It seems to be a great mystery why smug dullards like Elbow are packing out arenas when the infinitely superior Kloot are operating a couple of levels below.
This splendid live album provides the answer as the sort of people who love soulless stadium shows would pee their pants faced with John Bramwell’s twisted poetry and the subtle complexity this three piece generate in their songs.
Kloot’s live shows are stuff of legend as Bramwell’s raw emotion smacks you in the face on defiantly northern classics like the languid beauty of Let Them All In and the epic Lately. Throw in the bassist Peter Jobson and drummer Andy Hargreaves’ subtle playing and it creates an alchemy that makes you stop and listen even when their work is just rolling by on a Spotify playlist.

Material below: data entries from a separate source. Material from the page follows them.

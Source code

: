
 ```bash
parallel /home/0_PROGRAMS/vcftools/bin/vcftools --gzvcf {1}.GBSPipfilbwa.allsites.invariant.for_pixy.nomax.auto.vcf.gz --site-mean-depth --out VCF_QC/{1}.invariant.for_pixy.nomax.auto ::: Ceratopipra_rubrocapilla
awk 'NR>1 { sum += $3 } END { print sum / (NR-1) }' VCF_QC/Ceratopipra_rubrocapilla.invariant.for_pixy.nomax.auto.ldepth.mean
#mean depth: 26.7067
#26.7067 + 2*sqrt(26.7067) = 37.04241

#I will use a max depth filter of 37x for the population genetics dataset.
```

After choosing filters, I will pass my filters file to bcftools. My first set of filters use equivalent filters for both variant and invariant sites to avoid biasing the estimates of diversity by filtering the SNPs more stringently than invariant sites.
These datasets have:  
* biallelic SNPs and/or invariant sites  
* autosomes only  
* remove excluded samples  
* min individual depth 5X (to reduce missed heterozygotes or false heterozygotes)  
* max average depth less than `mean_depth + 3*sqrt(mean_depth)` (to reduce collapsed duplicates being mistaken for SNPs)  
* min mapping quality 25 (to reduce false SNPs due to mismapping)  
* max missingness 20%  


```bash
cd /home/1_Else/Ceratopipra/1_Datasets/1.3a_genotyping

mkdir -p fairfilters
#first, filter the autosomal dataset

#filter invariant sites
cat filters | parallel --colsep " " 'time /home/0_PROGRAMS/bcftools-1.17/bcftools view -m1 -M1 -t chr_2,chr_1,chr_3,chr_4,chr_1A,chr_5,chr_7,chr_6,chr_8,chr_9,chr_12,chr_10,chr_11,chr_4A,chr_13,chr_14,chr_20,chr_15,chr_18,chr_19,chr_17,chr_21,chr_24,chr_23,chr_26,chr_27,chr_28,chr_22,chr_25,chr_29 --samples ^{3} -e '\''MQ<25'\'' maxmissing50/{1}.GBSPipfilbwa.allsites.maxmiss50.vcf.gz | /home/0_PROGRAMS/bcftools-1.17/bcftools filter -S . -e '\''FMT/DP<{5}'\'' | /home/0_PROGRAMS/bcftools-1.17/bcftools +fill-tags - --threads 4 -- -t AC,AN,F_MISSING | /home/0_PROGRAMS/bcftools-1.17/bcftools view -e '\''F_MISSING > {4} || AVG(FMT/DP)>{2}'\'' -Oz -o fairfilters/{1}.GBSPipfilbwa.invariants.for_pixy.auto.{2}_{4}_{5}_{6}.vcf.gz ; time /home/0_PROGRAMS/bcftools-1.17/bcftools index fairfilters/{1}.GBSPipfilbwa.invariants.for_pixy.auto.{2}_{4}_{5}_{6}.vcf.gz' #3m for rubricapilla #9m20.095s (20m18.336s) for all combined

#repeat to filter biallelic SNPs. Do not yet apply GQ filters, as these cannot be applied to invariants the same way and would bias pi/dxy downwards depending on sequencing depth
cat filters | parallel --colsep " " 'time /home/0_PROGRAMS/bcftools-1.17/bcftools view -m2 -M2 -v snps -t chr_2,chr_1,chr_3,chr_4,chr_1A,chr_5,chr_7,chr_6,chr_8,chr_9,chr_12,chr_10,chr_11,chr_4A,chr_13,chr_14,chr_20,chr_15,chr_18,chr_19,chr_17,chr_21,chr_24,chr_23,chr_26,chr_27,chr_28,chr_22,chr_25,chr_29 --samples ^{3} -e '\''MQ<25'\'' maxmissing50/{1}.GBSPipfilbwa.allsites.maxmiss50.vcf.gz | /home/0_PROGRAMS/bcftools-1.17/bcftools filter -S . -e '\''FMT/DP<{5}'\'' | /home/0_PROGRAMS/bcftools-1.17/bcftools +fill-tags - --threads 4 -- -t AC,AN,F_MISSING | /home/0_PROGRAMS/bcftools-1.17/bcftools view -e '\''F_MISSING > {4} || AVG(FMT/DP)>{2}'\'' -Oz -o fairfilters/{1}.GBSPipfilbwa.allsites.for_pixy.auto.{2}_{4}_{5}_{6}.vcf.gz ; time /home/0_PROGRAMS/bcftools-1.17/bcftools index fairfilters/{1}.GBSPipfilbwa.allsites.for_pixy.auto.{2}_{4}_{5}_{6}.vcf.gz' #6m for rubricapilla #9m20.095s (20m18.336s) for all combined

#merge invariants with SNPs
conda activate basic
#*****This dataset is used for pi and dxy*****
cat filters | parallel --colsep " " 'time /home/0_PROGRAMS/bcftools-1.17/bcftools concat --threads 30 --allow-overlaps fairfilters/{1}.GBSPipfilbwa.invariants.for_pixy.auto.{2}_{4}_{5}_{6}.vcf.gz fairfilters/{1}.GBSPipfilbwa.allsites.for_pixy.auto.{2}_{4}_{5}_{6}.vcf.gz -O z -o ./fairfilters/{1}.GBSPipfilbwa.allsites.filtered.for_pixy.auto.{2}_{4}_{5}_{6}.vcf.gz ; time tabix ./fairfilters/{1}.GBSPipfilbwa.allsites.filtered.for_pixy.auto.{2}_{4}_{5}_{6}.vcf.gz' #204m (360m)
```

At heart Bramwell is a storyteller, but one obsessed with the darkness of the city and in the souls of his cast of characters like the woman in Twisted with ‘blood down her legs’ but the protagnonist still loves her. It all sounds grim, but is actually gloriously life affirming in a way someone banging on about a day like this in a sub Bono way never can be.
Hold Back The Night joins the pantheon of classic live albums because it is only when facing an audience are a band truly tested, and I Am Kloot pass with flying colours because of an often painful honesty and the cunning of their songwriting.